A chacun de vous je veux adresser un message d’espérance, un message de foi dans la vie et dans l’avenir. Je voudrais convaincre même celui qui en doute qu’il n’y a pas de fatalité du malheur.

Au milieu des joies et des peines que l’existence réserve à chacun d’entre nous, nous pouvons, par l’effort de tous, bâtir une société où la vie sera plus facile, où l’avenir pourra être regardé avec davantage de confiance.

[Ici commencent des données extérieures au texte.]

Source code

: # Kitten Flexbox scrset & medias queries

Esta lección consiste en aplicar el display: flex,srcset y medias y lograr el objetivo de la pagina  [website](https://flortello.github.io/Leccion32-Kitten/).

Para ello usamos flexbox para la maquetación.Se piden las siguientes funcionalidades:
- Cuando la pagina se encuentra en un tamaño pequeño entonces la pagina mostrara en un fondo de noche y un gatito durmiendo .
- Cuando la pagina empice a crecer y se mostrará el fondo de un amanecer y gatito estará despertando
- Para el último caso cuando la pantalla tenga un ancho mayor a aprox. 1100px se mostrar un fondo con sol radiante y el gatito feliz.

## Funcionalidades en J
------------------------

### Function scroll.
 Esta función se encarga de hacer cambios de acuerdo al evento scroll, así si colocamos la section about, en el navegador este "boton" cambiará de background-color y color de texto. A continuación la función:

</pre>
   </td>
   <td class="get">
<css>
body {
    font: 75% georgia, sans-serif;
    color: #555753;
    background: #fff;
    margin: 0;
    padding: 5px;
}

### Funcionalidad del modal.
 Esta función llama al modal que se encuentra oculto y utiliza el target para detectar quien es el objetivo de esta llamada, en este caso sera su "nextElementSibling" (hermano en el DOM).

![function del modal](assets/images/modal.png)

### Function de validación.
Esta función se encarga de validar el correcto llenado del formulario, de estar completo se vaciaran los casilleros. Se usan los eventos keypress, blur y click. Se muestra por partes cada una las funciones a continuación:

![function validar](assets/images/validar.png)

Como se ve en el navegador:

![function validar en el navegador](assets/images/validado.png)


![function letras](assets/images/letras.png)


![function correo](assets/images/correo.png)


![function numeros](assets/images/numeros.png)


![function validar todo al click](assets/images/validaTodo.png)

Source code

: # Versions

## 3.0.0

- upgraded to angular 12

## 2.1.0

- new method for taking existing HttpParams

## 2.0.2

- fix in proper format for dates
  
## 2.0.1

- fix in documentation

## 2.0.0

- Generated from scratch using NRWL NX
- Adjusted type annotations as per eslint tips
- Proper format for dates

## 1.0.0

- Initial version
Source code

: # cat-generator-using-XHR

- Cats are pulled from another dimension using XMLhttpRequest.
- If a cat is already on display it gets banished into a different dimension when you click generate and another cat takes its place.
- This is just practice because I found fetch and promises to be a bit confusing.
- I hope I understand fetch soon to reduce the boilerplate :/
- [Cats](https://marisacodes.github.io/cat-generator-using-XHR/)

C’est la tâche que vous m’avez confiée en m’élisant Président de la République au mois de mai dernier. Tâche immense tant la France a pris de retard sur la marche du monde.

Je sais combien est grande votre attente d’un changement profond après des années d’efforts et de sacrifices que la plupart d’entre vous a le sentiment d’avoir consentis en vain.

Je sais les craintes que beaucoup d’entre vous éprouvent pour l’avenir de leurs enfants. Je sais l’angoisse qui vous étreint quand vous avez peur de perdre votre emploi ou quand vous craignez que l’augmentation du coût de la vie ne vous permette plus, même en travaillant dur, de faire vivre décemment votre famille.

Je sais votre exaspération quand vous voulez entreprendre ou quand vous voulez travailler davantage et que vous avez le sentiment que tout est fait pour vous en empêcher.

Alors, tout ne peut être résolu en un jour ! Mais, croyez-le bien, ma détermination est sans faille.

Malgré les obstacles, malgré les difficultés, ce que j’ai dit, je le ferai. Je le ferai tout simplement parce que c’est l’intérêt de la France.

Depuis que vous m’avez choisi pour présider aux destinées de notre pays, j’ai voulu tout mettre en oeuvre pour tenir la promesse que je vous avais faite de vous rendre la fierté d’être Français, de vous donner le sentiment que dans notre vieux pays tout pourrait devenir possible.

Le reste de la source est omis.